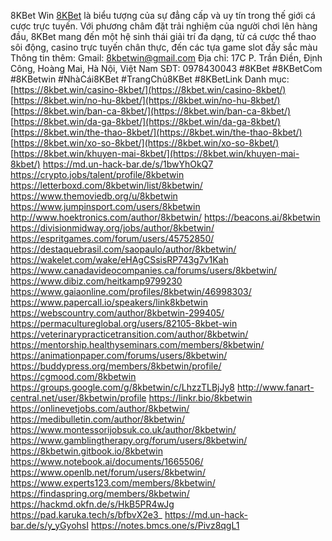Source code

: 8KBet Win
[8KBet](https://8kbet.win/) là biểu tượng của sự đẳng cấp và uy tín trong thế giới cá cược trực tuyến. Với phương châm đặt trải nghiệm của người chơi lên hàng đầu, 8KBet mang đến một hệ sinh thái giải trí đa dạng, từ cá cược thể thao sôi động, casino trực tuyến chân thực, đến các tựa game slot đầy sắc màu
Thông tin thêm:
Gmail: 8kbetwin@gmail.com
Địa chỉ: 17C P. Trần Điền, Định Công, Hoàng Mai, Hà Nội, Việt Nam
SĐT: 0978430043
#8KBet #8KBetCom #8KBetwin #NhàCái8KBet #TrangChủ8KBet #8KBetLink
Danh mục:
[https://8kbet.win/casino-8kbet/](https://8kbet.win/casino-8kbet/)
[https://8kbet.win/no-hu-8kbet/](https://8kbet.win/no-hu-8kbet/)
[https://8kbet.win/ban-ca-8kbet/](https://8kbet.win/ban-ca-8kbet/)
[https://8kbet.win/da-ga-8kbet/](https://8kbet.win/da-ga-8kbet/)
[https://8kbet.win/the-thao-8kbet/](https://8kbet.win/the-thao-8kbet/)
[https://8kbet.win/xo-so-8kbet/](https://8kbet.win/xo-so-8kbet/)
[https://8kbet.win/khuyen-mai-8kbet/](https://8kbet.win/khuyen-mai-8kbet/)
https://md.un-hack-bar.de/s/1bwYhOkQ7
https://crypto.jobs/talent/profile/8kbetwin
https://letterboxd.com/8kbetwin/list/8kbetwin/
https://www.themoviedb.org/u/8kbetwin
https://www.jumpinsport.com/users/8kbetwin
http://www.hoektronics.com/author/8kbetwin/
https://beacons.ai/8kbetwin
https://divisionmidway.org/jobs/author/8kbetwin/
https://espritgames.com/forum/users/45752850/
https://destaquebrasil.com/saopaulo/author/8kbetwin/
https://wakelet.com/wake/eHAgCSsisRP743g7v1Kah
https://www.canadavideocompanies.ca/forums/users/8kbetwin/
https://www.dibiz.com/heitkamp9799230
https://www.gaiaonline.com/profiles/8kbetwin/46998303/
https://www.papercall.io/speakers/link8kbetwin
https://webscountry.com/author/8kbetwin-299405/
https://permacultureglobal.org/users/82105-8kbet-win
https://veterinarypracticetransition.com/author/8kbetwin/
https://mentorship.healthyseminars.com/members/8kbetwin/
https://animationpaper.com/forums/users/8kbetwin/
https://buddypress.org/members/8kbetwin/profile/
https://cgmood.com/8kbetwin
https://groups.google.com/g/8kbetwin/c/LhzzTLBjJy8
http://www.fanart-central.net/user/8kbetwin/profile
https://linkr.bio/8kbetwin
https://onlinevetjobs.com/author/8kbetwin/
https://medibulletin.com/author/8kbetwin/
https://www.montessorijobsuk.co.uk/author/8kbetwin/
https://www.gamblingtherapy.org/forum/users/8kbetwin/
https://8kbetwin.gitbook.io/8kbetwin
https://www.notebook.ai/documents/1665506/
https://www.openlb.net/forum/users/8kbetwin/
https://www.experts123.com/members/8kbetwin/
https://findaspring.org/members/8kbetwin/
https://hackmd.okfn.de/s/HkB5PR4wJg
https://pad.karuka.tech/s/bfbvX2e3_
https://md.un-hack-bar.de/s/y_yGyohsI
https://notes.bmcs.one/s/Pivz8qgL1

* **PROBLEM TO WORK ON**
Working from the listing above, retype it exactly but include no images.

* **RESULT OF THE EXERCISE**
Source code

: 8KBet Win
[8KBet](https://8kbet.win/) là biểu tượng của sự đẳng cấp và uy tín trong thế giới cá cược trực tuyến. Với phương châm đặt trải nghiệm của người chơi lên hàng đầu, 8KBet mang đến một hệ sinh thái giải trí đa dạng, từ cá cược thể thao sôi động, casino trực tuyến chân thực, đến các tựa game slot đầy sắc màu
Thông tin thêm:
Gmail: 8kbetwin@gmail.com
Địa chỉ: 17C P. Trần Điền, Định Công, Hoàng Mai, Hà Nội, Việt Nam
SĐT: 0978430043
#8KBet #8KBetCom #8KBetwin #NhàCái8KBet #TrangChủ8KBet #8KBetLink
Danh mục:
[https://8kbet.win/casino-8kbet/](https://8kbet.win/casino-8kbet/)
[https://8kbet.win/no-hu-8kbet/](https://8kbet.win/no-hu-8kbet/)
[https://8kbet.win/ban-ca-8kbet/](https://8kbet.win/ban-ca-8kbet/)
[https://8kbet.win/da-ga-8kbet/](https://8kbet.win/da-ga-8kbet/)
[https://8kbet.win/the-thao-8kbet/](https://8kbet.win/the-thao-8kbet/)
[https://8kbet.win/xo-so-8kbet/](https://8kbet.win/xo-so-8kbet/)
[https://8kbet.win/khuyen-mai-8kbet/](https://8kbet.win/khuyen-mai-8kbet/)
https://md.un-hack-bar.de/s/1bwYhOkQ7
https://crypto.jobs/talent/profile/8kbetwin
https://letterboxd.com/8kbetwin/list/8kbetwin/
https://www.themoviedb.org/u/8kbetwin
https://www.jumpinsport.com/users/8kbetwin
http://www.hoektronics.com/author/8kbetwin/
https://beacons.ai/8kbetwin
https://divisionmidway.org/jobs/author/8kbetwin/
https://espritgames.com/forum/users/45752850/
https://destaquebrasil.com/saopaulo/author/8kbetwin/
https://wakelet.com/wake/eHAgCSsisRP743g7v1Kah
https://www.canadavideocompanies.ca/forums/users/8kbetwin/
https://www.dibiz.com/heitkamp9799230
https://www.gaiaonline.com/profiles/8kbetwin/46998303/
https://www.papercall.io/speakers/link8kbetwin
https://webscountry.com/author/8kbetwin-299405/
https://permacultureglobal.org/users/82105-8kbet-win
https://veterinarypracticetransition.com/author/8kbetwin/
https://mentorship.healthyseminars.com/members/8kbetwin/
https://animationpaper.com/forums/users/8kbetwin/
https://buddypress.org/members/8kbetwin/profile/
https://cgmood.com/8kbetwin
https://groups.google.com/g/8kbetwin/c/LhzzTLBjJy8
http://www.fanart-central.net/user/8kbetwin/profile
https://linkr.bio/8kbetwin
https://onlinevetjobs.com/author/8kbetwin/
https://medibulletin.com/author/8kbetwin/
https://www.montessorijobsuk.co.uk/author/8kbetwin/
https://www.gamblingtherapy.org/forum/users/8kbetwin/
https://8kbetwin.gitbook.io/8kbetwin
https://www.notebook.ai/documents/1665506/
https://www.openlb.net/forum/users/8kbetwin/
https://www.experts123.com/members/8kbetwin/
https://findaspring.org/members/8kbetwin/
https://hackmd.okfn.de/s/HkB5PR4wJg
https://pad.karuka.tech/s/bfbvX2e3_
https://md.un-hack-bar.de/s/y_yGyohsI
https://notes.bmcs.one/s/Pivz8qgL1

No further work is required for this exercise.